No, in retrospect, taking the Harley hadn’t been a good plan at all. And, if Stazy was being honest, she now admitted it had also been an extremely childish one.
Why, oh, why did just being around Jaxon make her behave in this ridiculous way …?
She gave an impatient shake of her head. ‘I just feel so—so useless, having to sit here and wait for news from my grandfather.’
Jaxon’s expression softened. ‘I’m sure Geoffrey is well aware of exactly how you feel, Stazy—’
‘Are you?’ she said warily.
‘Yes.’ He sighed. ‘Look, it’s almost one o’clock in the morning, and no doubt the kitchen staff all went to bed hours ago. So why don’t the two of us go down to the kitchen and make a pot of tea or something?’
She smiled ruefully. ‘Tea being the English panacea for whatever ails you?’
He shrugged. ‘It would seem to work in most situations, yes.’
It certainly couldn’t do any harm, and Stazy knew she was still too restless to be able to sleep even if she went up to bed now. ‘Why not?’ she said softly as she crossed the room to precede him out into the hallway.
The house was quiet as Jaxon and Stazy crossed the cavernous entrance hall on their way to the more shadowy hallway that led down to the kitchen, with only the sound of the grandfather clock ticking to disturb that eerie silence.
A stark reminder, if Jaxon had needed one, that it was very late at night and he and Stazy were completely alone.
And if Stazy believed there had been no repercussions for him after having to walk away from her earlier this evening then she was completely mistaken!

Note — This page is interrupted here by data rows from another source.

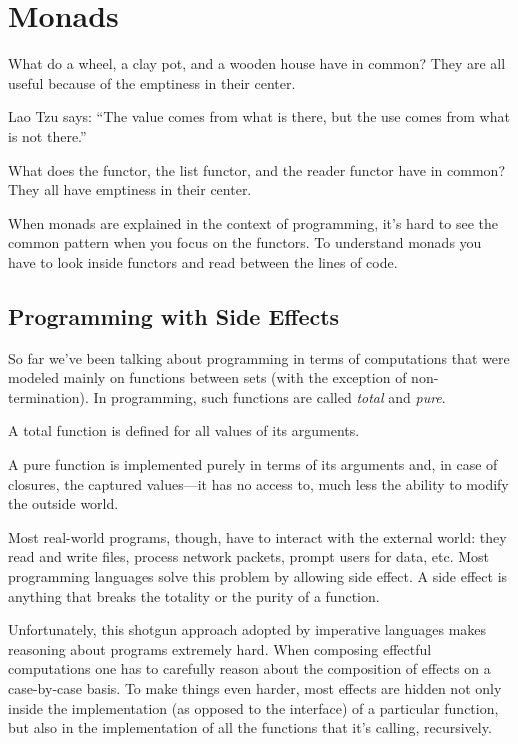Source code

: \documentclass[DaoFP]{subfiles}
\begin{document}
\setcounter{chapter}{13}

\chapter{Monads}

What do a wheel, a clay pot, and a wooden house have in common? They are all useful because of the emptiness in their center. 

Lao Tzu says: ``The value comes from what is there, but the use comes from what is not there.''

What does the  functor, the list functor, and the reader functor have in common? They all have emptiness in their center. 

When monads are explained in the context of programming, it's hard to see the common pattern when you focus on the functors. To understand monads you have to look inside functors and read between the lines of code.

\section{Programming with Side Effects}

So far we've been talking about programming in terms of computations that were modeled mainly on functions between sets (with the exception of non-termination). In programming, such functions are called \emph{total} and \emph{pure}. 

A total function is defined for all values of its arguments. 

A pure function is implemented purely in terms of its arguments and, in case of closures, the captured values---it has no access to, much less the ability to modify the outside world. 

Most real-world programs, though, have to interact with the external world: they read and write files, process network packets, prompt users for data, etc. Most programming languages solve this problem by allowing side effect. A side effect is anything that breaks the totality or the purity of a function. 

Unfortunately, this shotgun approach adopted by imperative languages makes reasoning about programs extremely hard. When composing effectful computations one has to carefully reason about the composition of effects on a case-by-case basis. To make things even harder, most effects are hidden not only inside the implementation (as opposed to the interface) of a particular function, but also in the implementation of all the functions that it's calling, recursively.
\end{document}
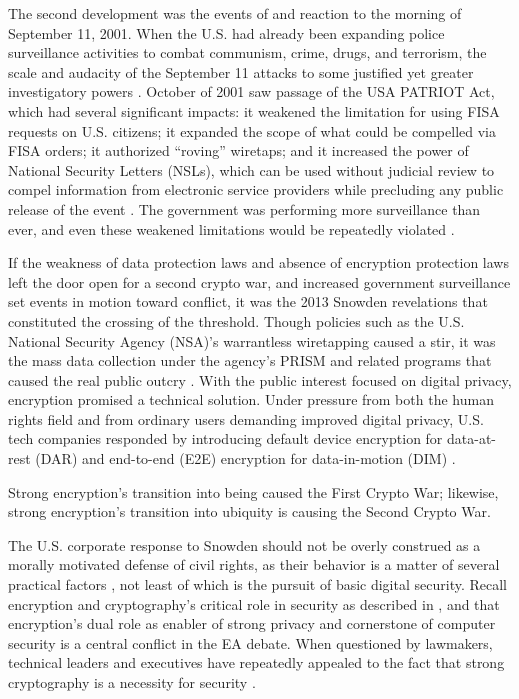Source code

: The second development was the events of and reaction to the morning of September 11, 2001. When the U.S. had already
been expanding police surveillance activities to combat communism, crime, drugs, and terrorism, the scale and audacity
of the September 11 attacks to some justified yet greater investigatory powers \cite{bloss_escalating_2007}. October of
2001 saw passage of the USA PATRIOT Act, which had several significant impacts: it weakened the limitation for using
FISA requests on U.S. citizens; it expanded the scope of what could be compelled via FISA orders; it authorized
``roving'' wiretaps; and it increased the power of National Security Letters (NSLs), which can be used without judicial
review to compel information from electronic service providers while precluding any public release of the event
\cite{sensenbrenner_2001} \cite{shamsi_2011}. The government was performing more surveillance than ever, and even these
weakened limitations would be repeatedly violated \cite{shamsi_2011} \cite{tucker_2020}.

If the weakness of data protection laws and absence of encryption protection laws left the door open for a second crypto
war, and increased government surveillance set events in motion toward conflict, it was the 2013 Snowden revelations
that constituted the crossing of the threshold. Though policies such as the U.S. National Security Agency (NSA)'s
warrantless wiretapping caused a stir, it was the mass data collection under the agency's PRISM and related programs
that caused the real public outcry \cite{landau_making_2013}. With the public interest focused on digital privacy,
encryption promised a technical solution. Under pressure from both the human rights field and from ordinary users
demanding improved digital privacy, U.S. tech companies responded by introducing default device encryption for
data-at-rest (DAR) and end-to-end (E2E) encryption for data-in-motion (DIM) \cite{treguer_us_2018}.

Strong encryption's transition into being caused the First Crypto War; likewise, strong encryption's transition into
ubiquity is causing the Second Crypto War.

The U.S. corporate response to Snowden should not be overly construed as a morally motivated defense of civil rights, as
their behavior is a matter of several practical factors \cite{treguer_us_2018}, not least of which is the pursuit of
basic digital security. Recall encryption and cryptography's critical role in security as described in
, and that encryption's dual role as enabler of strong privacy and cornerstone of computer
security is a central conflict in the EA debate. When questioned by lawmakers, technical leaders and
executives have repeatedly appealed to the fact that strong cryptography is a necessity for security
\cite{schulze_clipper_2017}.

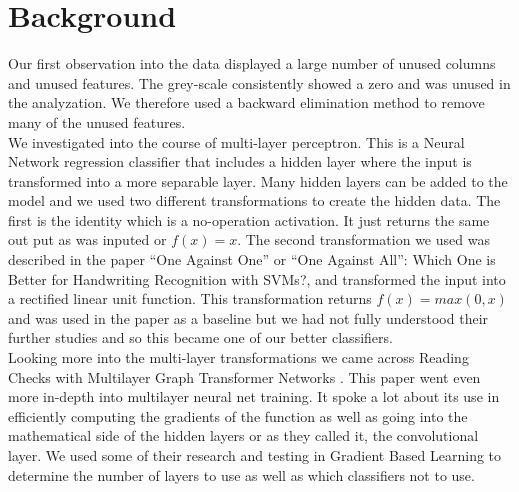 
\section{Background}
\label{sec:background}
Our first observation into the data displayed a large number of unused columns
and unused features. The grey-scale consistently showed a zero and was unused in
the analyzation. We therefore used a backward elimination method to remove many
of the unused features.\\

We investigated into the course of multi-layer perceptron. This is a
Neural Network regression classifier that includes a hidden layer
where the input is transformed into a more separable layer. Many
hidden layers can be added to the model and we used two different
transformations to create the hidden data. The first is the identity
which is a no-operation activation. It just returns the same out put
as was inputed or $f(x)=x$. The second transformation we used was
described in the paper “One Against One” or “One Against All”: Which One is
Better for Handwriting Recognition with SVMs?,
and transformed the input into a rectified linear unit function.\cite{milgram} This
transformation returns $f(x)=max(0,x)$ and was used in the paper as a
baseline but we had not fully understood their further studies and so
this became one of our better classifiers. \\

Looking more into the multi-layer transformations we came across
Reading Checks with Multilayer Graph Transformer Networks
\cite{cun}. This paper went even more in-depth into multilayer neural
net training. It spoke a lot about its use in efficiently computing
the gradients of the function as well as going into the mathematical
side of the hidden layers or as they called it, the convolutional
layer. We used some of their research and testing in Gradient Based
Learning to determine the number of layers to use as well as which
classifiers not to use. \\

A fifteen-minute cold shower had done absolutely nothing to dampen Jaxon’s arousal. Nor had sitting at the desk in his bathrobe to read through the notes he had already accumulated for the screenplay. Or telephoning his agent in LA and chatting to him about it for ten minutes.
None of those things had done a damned thing to stop Jaxon’s mind from wandering, time and time again, to thoughts of making love with Stazy in Geoffrey’s study.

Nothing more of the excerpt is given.